1. Standardizing Data
Regardless of your company’s size, you will collect data through multiple sources, each of a particular business operation. You will have data coming in from surveys, software, customer complaints, and web pages. This data will be coming monthly, weekly, or daily, depending on the size of your operations. Without proper care, this information will remain scrambled, making it difficult for the relevant employees to access it and draw out necessary conclusions.
Standardizing data helps avoid this issue. You use labels to divide your data into groups and further subsections to streamline the analysis process. You can create groups based on the department the data belongs to, such as finance or marketing, or you can have labels focus on the data source, for example, emails and forms. Choose a format that best aligns with your business goals and layout.
Manually standardizing data is nearly impossible due to its massive influx. Instead, we recommend you invest in a Computerized Maintenance Management System (CMMS)to standardize data entry.
It’s also advisable to use a report maker so you can compile different data sets.
2. Backing-Up Data
Your data is highly essential to your business’s success, and you must protect it against accidents by taking timely and comprehensive data backups. Here are two popular options:
- Cloud storage: Here, you store your data on an off-site server. It’s cost-effective since you do not have to invest in servers and can just buy the space you need. As your operations grow, you can purchase more.
- External hard drive: High-volume external hard drives face negligible risks from hackers, and you can easily store them in your office or a bank locker. However, they are expensive, and shifting new data is almost impossible.
3. Protecting Data
Despite having backups, you do not want your sensitive data to fall into the hands of hackers who can sell it on the dark web and let all your hard work go to waste. You must integrate data protection measures into your technological environment.
One measure is investing in a cloud-native application protection platform (CNAPP). The program combines multiple security tools into one application.
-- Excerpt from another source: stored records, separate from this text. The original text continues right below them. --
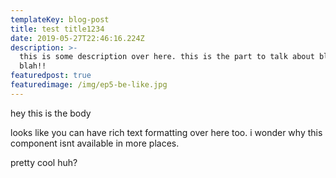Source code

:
 ```yaml
---
templateKey: blog-post
title: test title1234
date: 2019-05-27T22:46:16.224Z
description: >-
  this is some description over here. this is the part to talk about blah blah
  blah!!
featuredpost: true
featuredimage: /img/ep5-be-like.jpg
---
```

hey this is the body

looks like you can have rich text formatting over here too. i wonder why this component isnt available in more places.

pretty cool huh?
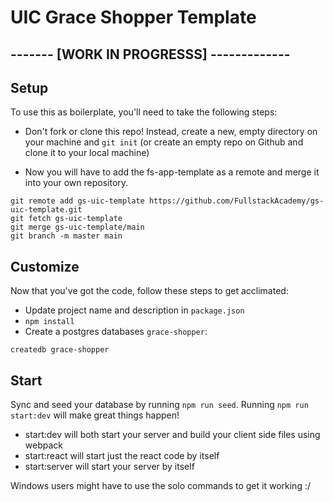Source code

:# UIC Grace Shopper Template

## ------- [WORK IN PROGRESSS] -------------

## Setup






To use this as boilerplate, you'll need to take the following steps:

- Don't fork or clone this repo! Instead, create a new, empty
  directory on your machine and `git init` (or create an empty repo on
  Github and clone it to your local machine)

- Now you will have to add the fs-app-template as a remote and merge it into your own repository.

```
git remote add gs-uic-template https://github.com/FullstackAcademy/gs-uic-template.git
git fetch gs-uic-template
git merge gs-uic-template/main
git branch -m master main
```

## Customize

Now that you've got the code, follow these steps to get acclimated:

- Update project name and description in `package.json`
- `npm install`
- Create a postgres databases `grace-shopper`:

```
createdb grace-shopper
```

## Start

Sync and seed your database by running `npm run seed`. Running `npm run start:dev` will make great things happen!

- start:dev will both start your server and build your client side files using webpack
- start:react will start just the react code by itself
- start:server will start your server by itself

Windows users might have to use the solo commands to get it working :/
It monitors, detects, and fights against security threats and vulnerabilities within your cloud. It also removes cloud misconfigurations to safeguard your data.
You must also encrypt your data files to provide an extra layer of protection between you and the hacker. Consider including a two-step verification where your employees must provide two sets of information to access the data. For example, they must enter a password with a code sent to their mobiles.
Endnote
Data is the backbone of your company. Through it, you can extract vital information and trends that shape your company’s operations and success. For this to happen, you must first ensure proper data management.
There are multiple steps in managing data effectively, the most significant being standardizing, backing up, and protecting the data. These ensure your data is well kept, will not be lost, and remains safe from hackers.